Exercise goal:
Find the word "quote" below. Copy each line that has it.

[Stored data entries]
- - - - - - -

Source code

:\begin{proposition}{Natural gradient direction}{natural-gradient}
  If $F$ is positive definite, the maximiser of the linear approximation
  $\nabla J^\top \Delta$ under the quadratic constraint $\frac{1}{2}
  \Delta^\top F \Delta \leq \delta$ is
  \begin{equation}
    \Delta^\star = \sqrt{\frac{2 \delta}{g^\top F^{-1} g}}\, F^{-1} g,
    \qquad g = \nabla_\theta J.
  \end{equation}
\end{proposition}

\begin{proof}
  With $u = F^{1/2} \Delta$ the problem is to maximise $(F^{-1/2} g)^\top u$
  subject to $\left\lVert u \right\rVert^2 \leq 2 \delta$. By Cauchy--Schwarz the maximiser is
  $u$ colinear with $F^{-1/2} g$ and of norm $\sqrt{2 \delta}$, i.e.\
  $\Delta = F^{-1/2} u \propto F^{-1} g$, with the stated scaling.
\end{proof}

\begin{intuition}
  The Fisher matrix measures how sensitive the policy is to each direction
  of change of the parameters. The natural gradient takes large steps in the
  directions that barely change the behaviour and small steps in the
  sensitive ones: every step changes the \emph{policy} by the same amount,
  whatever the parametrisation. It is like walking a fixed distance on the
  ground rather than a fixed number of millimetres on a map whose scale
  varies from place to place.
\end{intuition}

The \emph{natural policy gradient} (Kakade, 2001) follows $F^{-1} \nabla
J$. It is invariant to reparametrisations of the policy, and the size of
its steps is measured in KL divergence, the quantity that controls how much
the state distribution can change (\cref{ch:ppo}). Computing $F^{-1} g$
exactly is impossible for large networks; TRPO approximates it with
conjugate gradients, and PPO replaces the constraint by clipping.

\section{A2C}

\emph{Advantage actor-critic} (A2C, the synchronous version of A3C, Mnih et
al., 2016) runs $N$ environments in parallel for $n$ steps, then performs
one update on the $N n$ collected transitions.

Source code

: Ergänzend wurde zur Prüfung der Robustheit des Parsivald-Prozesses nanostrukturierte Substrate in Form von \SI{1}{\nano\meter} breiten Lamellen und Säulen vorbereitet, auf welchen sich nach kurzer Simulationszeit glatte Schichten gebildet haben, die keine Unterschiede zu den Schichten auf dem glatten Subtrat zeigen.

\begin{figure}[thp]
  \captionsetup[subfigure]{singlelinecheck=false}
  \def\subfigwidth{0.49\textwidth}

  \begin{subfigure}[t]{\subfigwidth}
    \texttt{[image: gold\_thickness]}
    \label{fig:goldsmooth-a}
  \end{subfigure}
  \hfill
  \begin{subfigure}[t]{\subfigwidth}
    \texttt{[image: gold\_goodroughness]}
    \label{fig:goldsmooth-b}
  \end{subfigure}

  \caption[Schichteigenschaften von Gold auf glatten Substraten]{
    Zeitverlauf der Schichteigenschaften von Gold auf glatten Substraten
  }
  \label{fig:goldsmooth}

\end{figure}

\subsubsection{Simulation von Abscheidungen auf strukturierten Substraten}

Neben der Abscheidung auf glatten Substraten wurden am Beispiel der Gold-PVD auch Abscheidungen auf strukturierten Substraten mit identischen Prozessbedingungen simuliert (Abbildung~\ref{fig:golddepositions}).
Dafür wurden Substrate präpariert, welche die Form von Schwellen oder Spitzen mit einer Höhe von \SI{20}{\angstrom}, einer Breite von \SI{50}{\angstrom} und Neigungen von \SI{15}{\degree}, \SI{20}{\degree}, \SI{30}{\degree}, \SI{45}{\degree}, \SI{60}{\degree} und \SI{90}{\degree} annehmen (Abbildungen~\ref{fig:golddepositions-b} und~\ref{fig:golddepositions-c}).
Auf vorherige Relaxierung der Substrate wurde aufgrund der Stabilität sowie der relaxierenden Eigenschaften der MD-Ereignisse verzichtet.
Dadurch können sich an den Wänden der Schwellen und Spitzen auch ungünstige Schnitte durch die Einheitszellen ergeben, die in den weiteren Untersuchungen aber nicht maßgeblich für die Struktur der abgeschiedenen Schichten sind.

- - - - - - -

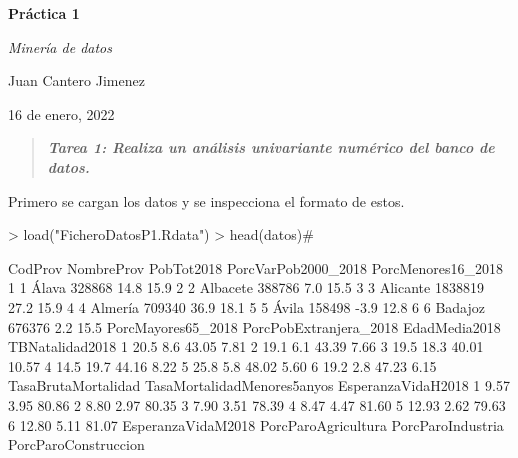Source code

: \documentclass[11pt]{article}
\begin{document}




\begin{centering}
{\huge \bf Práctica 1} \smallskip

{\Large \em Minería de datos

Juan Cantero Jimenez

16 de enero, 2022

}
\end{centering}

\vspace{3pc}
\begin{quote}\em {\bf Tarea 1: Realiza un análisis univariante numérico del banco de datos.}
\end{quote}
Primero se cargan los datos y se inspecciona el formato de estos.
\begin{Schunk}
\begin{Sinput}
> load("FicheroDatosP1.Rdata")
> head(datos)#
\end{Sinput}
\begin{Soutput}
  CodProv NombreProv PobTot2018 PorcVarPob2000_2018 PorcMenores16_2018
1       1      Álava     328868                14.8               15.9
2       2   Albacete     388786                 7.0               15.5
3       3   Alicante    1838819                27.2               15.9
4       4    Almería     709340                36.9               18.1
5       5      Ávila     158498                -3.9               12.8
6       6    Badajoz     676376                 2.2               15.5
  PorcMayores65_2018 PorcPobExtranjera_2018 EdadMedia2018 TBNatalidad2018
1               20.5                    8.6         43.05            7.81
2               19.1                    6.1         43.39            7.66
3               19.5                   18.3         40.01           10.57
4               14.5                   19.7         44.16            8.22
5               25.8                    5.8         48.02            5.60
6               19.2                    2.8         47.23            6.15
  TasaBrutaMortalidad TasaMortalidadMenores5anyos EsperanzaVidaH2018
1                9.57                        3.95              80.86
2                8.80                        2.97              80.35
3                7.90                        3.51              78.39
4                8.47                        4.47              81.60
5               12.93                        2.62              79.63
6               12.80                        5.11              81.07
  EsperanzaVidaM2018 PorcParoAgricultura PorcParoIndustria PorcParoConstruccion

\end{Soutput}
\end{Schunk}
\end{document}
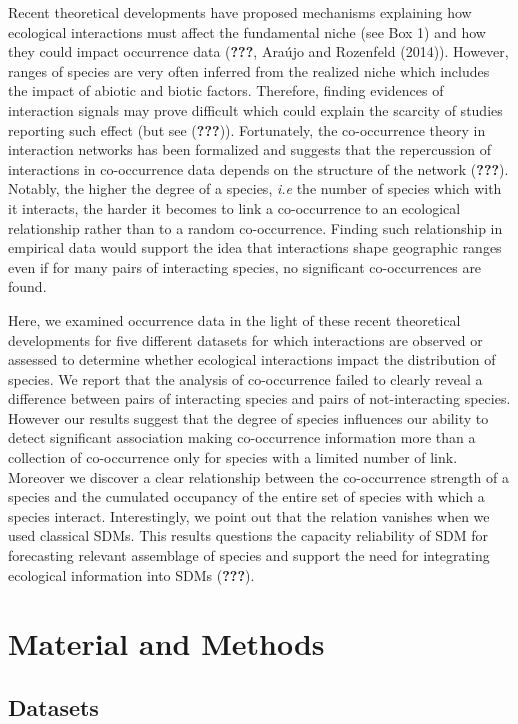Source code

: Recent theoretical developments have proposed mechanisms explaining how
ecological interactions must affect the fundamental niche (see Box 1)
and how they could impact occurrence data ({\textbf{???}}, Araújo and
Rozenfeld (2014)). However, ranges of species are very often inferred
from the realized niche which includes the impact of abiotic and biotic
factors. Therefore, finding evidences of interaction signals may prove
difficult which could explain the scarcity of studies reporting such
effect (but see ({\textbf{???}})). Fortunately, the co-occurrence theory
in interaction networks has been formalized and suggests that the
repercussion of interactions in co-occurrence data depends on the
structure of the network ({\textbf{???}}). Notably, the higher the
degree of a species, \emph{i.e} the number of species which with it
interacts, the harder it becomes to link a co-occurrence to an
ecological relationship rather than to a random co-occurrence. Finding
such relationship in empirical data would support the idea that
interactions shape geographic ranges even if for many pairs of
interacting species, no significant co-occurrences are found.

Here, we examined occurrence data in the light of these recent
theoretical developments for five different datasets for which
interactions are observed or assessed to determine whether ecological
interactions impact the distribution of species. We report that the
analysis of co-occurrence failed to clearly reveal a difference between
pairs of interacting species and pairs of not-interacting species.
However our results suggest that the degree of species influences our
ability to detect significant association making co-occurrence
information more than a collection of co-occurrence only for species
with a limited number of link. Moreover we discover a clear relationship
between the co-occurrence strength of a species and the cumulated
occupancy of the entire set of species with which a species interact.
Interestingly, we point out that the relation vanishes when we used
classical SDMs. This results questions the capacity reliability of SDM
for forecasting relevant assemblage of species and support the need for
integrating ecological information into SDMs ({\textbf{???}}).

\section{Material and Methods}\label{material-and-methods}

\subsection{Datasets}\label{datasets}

- - - - - - -

Problem solution:
\begin{quote}\em {\bf Tarea 1: Realiza un análisis univariante numérico del banco de datos.}
\end{quote}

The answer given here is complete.